Harry froze, then exhaled, the tension in him melting like wax. There was no demand in Draco’s voice. No command.

Just offer.

Just want .

Draco let the moment stretch. He didn’t push. But his own restraint was fading, a kind of ache building beneath his skin. He’d waited years, watched Harry grow into something terrifying and holy, and if tonight he got to be touched by that kind of need, he would let it consume him gladly.

And when Harry’s fingers slipped beneath his shirt, reverent and trembling, Draco shivered .

Not from fear.

From joy.

“Yes, my lord,” Draco whined .

Harry jerked back as if struck, scrambling upright, the intimacy of their position crashing down on him like a falling ward. His back hit the headboard with a dull thud, breath ragged, eyes wide in the dim light.

“Draco, what... what are you doing?” he rasped, voice raw with confusion and dawning horror.

His heart thundered. Not from the touch, not from Draco, but from what it meant . What it could mean. The fog of sleep burned away, and in its place came a sharper, colder dread.

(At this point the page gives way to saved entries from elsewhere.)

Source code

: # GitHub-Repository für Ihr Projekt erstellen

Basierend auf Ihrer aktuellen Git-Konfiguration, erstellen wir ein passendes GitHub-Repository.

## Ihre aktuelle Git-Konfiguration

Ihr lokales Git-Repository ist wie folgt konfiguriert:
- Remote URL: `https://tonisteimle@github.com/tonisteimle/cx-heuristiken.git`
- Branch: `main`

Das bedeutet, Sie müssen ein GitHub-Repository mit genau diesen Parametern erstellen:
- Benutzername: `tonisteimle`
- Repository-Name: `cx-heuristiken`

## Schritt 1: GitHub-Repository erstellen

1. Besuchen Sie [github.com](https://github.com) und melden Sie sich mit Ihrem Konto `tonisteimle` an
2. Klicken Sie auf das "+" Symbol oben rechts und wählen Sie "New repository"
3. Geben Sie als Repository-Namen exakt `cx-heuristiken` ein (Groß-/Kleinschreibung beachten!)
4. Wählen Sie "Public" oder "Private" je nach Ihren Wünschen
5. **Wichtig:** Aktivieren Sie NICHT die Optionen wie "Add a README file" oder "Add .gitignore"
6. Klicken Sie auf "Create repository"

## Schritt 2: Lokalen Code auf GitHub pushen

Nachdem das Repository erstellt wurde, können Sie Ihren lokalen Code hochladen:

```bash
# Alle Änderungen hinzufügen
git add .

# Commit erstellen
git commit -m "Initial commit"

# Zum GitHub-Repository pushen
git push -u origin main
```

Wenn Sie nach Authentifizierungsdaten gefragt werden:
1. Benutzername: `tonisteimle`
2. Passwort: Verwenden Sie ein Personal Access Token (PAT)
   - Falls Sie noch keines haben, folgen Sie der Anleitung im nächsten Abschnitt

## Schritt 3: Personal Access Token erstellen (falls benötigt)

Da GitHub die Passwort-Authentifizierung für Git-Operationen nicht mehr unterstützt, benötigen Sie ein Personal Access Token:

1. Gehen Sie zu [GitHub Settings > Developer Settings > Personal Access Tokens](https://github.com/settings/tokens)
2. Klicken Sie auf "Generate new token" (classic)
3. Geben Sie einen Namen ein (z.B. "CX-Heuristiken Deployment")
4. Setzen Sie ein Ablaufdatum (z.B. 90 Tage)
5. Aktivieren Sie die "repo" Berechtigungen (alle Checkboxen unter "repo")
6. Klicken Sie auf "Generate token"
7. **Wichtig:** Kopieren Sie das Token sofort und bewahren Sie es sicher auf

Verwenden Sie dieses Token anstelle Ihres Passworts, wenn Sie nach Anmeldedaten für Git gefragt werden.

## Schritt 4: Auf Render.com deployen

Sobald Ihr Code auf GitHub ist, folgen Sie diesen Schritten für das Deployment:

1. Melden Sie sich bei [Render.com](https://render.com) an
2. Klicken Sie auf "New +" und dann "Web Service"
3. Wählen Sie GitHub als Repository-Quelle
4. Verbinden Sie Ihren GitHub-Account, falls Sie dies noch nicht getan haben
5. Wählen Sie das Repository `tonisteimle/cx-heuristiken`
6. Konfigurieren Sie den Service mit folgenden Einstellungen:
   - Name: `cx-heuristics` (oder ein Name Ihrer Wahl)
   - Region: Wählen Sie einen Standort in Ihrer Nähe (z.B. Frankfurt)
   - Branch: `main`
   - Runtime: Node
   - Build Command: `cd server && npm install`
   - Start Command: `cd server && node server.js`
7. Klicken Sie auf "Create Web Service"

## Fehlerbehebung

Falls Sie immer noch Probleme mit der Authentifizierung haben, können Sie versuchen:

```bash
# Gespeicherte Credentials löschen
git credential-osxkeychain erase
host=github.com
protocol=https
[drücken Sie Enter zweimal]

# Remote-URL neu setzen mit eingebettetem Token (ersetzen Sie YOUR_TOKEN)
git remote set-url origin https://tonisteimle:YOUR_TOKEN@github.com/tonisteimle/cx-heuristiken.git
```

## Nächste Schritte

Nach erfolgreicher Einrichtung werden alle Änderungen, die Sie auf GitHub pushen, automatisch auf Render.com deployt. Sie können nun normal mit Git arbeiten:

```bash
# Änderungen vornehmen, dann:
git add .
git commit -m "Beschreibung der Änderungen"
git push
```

“Did they all think this?” he asked, the words tumbling out. “Do all of you think I’ll, expect that? That I want that from you?” His voice cracked. “Did you, did you have to serve Voldemort like that?”

The image, Draco, proud and poisonous and elegant, forced into that kind of service, made Harry’s stomach twist. Not just Draco. Any of them. Reduced. Broken.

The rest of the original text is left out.